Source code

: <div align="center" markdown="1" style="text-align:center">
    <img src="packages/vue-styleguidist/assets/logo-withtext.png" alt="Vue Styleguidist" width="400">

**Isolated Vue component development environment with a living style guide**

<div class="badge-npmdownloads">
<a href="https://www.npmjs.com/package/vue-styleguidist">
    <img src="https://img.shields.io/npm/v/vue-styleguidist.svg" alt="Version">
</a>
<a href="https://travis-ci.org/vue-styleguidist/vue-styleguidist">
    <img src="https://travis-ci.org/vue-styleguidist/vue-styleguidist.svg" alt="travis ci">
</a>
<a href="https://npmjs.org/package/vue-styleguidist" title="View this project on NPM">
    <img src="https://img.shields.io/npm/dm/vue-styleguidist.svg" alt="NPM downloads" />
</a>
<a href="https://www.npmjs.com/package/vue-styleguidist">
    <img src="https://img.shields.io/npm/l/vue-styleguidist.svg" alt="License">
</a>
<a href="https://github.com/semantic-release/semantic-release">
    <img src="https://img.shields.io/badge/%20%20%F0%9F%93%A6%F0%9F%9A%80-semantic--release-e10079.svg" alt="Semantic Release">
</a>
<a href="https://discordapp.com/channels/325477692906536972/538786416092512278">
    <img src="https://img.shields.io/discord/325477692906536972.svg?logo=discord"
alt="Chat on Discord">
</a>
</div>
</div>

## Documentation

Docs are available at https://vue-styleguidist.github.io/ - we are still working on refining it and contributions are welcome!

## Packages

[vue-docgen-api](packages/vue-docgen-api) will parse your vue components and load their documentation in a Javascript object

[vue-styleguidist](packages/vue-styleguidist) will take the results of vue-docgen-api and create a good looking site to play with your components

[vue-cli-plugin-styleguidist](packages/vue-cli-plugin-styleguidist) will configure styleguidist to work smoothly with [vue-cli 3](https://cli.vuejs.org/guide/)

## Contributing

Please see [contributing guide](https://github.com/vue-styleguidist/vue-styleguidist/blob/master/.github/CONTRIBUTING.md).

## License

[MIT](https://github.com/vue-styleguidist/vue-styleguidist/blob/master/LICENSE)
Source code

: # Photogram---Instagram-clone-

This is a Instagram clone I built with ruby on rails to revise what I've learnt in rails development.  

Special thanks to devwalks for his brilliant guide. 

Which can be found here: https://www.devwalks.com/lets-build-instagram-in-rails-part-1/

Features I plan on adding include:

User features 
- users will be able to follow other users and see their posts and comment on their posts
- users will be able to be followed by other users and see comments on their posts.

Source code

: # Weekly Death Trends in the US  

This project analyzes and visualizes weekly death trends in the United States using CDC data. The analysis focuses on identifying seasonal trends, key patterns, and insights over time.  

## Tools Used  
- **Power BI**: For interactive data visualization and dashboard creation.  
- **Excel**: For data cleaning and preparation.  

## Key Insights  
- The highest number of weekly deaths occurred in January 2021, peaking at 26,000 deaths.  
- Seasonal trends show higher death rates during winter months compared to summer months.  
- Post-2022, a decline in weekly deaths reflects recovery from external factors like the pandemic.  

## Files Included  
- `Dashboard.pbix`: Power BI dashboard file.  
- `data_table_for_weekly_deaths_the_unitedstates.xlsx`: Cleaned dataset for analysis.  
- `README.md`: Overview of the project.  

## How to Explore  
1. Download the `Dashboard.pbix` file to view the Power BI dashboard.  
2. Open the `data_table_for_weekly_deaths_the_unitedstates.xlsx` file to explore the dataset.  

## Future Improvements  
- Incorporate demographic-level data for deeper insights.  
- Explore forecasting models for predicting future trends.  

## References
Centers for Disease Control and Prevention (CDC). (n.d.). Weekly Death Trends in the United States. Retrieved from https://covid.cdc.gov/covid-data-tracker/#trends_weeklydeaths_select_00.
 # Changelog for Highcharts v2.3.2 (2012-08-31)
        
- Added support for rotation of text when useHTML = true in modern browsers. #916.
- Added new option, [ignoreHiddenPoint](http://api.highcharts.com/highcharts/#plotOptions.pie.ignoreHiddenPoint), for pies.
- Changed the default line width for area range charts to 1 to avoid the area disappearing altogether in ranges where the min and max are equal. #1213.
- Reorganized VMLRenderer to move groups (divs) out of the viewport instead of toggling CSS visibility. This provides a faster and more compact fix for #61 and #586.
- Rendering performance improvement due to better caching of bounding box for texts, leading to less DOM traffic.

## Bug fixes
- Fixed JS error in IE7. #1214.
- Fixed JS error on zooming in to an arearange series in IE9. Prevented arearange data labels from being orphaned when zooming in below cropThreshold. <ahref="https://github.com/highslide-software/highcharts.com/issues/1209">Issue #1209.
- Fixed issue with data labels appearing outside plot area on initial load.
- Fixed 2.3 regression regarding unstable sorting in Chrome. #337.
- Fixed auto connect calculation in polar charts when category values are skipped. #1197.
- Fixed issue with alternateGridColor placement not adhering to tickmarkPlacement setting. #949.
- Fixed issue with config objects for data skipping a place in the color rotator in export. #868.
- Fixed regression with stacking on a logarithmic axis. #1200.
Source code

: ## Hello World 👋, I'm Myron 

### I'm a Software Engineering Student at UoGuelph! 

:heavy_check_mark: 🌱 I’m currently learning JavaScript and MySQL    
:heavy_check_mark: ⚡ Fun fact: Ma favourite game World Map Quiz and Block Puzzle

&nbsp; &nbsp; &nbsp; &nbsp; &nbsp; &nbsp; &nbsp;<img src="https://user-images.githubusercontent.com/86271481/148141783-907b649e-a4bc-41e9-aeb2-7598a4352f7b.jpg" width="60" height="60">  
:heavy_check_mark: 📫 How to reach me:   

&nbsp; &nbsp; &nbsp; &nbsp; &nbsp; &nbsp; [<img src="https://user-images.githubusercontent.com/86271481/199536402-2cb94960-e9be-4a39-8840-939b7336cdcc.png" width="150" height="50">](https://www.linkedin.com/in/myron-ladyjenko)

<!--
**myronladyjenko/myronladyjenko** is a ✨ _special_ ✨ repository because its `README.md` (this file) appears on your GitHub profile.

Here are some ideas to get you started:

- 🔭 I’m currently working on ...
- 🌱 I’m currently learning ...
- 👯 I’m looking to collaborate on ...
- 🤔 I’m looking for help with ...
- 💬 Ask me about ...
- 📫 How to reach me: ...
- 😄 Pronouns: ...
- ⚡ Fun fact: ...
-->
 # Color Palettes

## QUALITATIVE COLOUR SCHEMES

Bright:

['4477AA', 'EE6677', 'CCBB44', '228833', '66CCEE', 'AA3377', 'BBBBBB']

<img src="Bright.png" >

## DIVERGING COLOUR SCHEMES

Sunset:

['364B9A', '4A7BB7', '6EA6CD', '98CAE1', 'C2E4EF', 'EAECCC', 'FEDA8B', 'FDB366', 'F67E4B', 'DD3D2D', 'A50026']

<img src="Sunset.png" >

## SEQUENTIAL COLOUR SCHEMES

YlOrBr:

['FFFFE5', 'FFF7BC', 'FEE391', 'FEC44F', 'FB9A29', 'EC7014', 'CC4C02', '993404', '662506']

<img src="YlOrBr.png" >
--------------------
--- PROBLEM REQUIREMENTS ---
If a line in the records contains the word "master", copy it.

--- EXPECTED ANSWER ---
Please see [contributing guide](https://github.com/vue-styleguidist/vue-styleguidist/blob/master/.github/CONTRIBUTING.md).
[MIT](https://github.com/vue-styleguidist/vue-styleguidist/blob/master/LICENSE)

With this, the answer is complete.